#### [YOUR ASSIGNMENT]
Each line containing the string "configures" should be copied out of the entries.

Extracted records
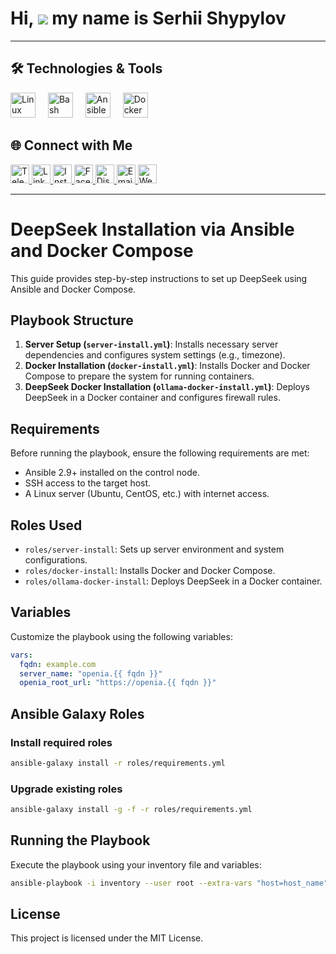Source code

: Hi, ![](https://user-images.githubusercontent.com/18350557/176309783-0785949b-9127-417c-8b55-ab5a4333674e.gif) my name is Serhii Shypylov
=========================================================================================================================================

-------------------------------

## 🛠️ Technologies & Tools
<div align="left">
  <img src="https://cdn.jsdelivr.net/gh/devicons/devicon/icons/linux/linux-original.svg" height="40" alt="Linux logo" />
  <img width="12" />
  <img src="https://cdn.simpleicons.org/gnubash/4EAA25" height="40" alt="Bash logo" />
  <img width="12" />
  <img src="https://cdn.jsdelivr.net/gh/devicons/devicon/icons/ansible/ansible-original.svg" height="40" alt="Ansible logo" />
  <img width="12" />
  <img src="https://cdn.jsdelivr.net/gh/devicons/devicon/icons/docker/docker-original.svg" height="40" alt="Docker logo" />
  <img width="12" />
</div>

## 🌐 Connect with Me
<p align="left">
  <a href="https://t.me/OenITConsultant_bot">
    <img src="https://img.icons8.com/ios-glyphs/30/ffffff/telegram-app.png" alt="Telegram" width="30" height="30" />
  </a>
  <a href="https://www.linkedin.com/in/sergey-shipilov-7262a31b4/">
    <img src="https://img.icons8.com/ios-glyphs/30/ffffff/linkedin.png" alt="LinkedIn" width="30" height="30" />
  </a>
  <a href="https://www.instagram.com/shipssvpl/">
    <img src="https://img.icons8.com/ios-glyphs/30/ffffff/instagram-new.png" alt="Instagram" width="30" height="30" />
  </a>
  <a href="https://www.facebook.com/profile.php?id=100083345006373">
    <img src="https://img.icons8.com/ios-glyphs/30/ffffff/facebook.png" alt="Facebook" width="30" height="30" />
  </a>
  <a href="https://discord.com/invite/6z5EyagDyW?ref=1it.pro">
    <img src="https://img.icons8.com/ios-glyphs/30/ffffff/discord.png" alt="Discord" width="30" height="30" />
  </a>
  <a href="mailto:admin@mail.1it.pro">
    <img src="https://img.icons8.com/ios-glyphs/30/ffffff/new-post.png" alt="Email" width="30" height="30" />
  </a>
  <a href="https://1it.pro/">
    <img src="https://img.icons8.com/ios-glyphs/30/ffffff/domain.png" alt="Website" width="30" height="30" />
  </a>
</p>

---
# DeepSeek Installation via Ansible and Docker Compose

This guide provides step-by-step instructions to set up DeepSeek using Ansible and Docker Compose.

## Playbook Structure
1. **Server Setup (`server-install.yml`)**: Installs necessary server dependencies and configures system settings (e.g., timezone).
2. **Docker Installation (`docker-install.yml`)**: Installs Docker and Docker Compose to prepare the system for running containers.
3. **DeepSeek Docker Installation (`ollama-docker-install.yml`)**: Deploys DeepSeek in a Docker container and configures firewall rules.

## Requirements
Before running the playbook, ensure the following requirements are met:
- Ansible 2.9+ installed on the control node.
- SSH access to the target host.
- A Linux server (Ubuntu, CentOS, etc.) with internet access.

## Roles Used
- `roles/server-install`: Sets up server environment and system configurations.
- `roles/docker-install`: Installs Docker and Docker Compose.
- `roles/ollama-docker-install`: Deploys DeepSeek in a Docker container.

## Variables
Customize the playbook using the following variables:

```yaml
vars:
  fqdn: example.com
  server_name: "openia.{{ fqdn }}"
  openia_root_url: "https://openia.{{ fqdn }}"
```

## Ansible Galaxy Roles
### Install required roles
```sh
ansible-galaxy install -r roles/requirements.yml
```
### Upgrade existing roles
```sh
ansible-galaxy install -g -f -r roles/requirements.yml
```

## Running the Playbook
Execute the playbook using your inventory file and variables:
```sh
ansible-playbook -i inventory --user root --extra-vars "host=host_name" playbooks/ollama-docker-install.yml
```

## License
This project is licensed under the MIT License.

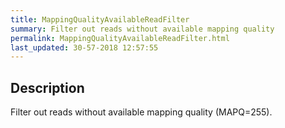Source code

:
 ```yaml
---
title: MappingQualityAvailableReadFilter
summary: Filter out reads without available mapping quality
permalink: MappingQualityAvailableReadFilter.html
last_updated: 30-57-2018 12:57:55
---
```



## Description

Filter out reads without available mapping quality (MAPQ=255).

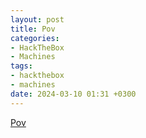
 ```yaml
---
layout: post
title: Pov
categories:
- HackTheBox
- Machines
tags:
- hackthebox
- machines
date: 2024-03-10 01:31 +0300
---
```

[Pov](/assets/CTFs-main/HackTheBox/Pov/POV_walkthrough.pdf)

#### [THE COMPLETED TASK]
1. **Server Setup (`server-install.yml`)**: Installs necessary server dependencies and configures system settings (e.g., timezone).
3. **DeepSeek Docker Installation (`ollama-docker-install.yml`)**: Deploys DeepSeek in a Docker container and configures firewall rules.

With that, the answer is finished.